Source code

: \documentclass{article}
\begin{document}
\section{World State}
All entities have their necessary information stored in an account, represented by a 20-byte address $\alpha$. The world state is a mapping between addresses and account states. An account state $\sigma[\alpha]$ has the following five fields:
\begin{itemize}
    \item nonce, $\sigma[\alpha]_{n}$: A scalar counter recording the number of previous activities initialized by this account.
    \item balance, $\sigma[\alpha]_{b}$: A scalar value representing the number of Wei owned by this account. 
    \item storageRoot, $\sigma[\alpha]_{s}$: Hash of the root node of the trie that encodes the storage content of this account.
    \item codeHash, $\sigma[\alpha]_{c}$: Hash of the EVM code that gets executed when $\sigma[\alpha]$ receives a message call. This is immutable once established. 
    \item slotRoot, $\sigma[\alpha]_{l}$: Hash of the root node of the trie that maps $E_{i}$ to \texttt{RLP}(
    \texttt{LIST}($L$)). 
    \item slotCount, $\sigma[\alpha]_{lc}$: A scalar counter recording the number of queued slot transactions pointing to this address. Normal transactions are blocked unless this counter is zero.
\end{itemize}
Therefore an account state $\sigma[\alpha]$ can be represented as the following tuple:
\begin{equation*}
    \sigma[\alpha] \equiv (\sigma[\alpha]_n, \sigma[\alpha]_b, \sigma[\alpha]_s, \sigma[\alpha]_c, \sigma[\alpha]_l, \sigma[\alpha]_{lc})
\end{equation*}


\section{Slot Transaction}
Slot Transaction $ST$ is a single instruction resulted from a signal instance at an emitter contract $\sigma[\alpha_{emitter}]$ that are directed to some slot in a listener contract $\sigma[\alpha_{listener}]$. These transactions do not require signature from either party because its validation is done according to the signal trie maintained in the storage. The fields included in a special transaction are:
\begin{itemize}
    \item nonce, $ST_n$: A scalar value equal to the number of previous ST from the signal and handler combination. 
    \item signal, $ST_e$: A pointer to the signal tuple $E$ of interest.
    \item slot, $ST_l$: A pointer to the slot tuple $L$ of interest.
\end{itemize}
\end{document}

Task
What is needed is a count of the lines in the data that contain the word "pointer"; please give it and no other words.

Answer box
2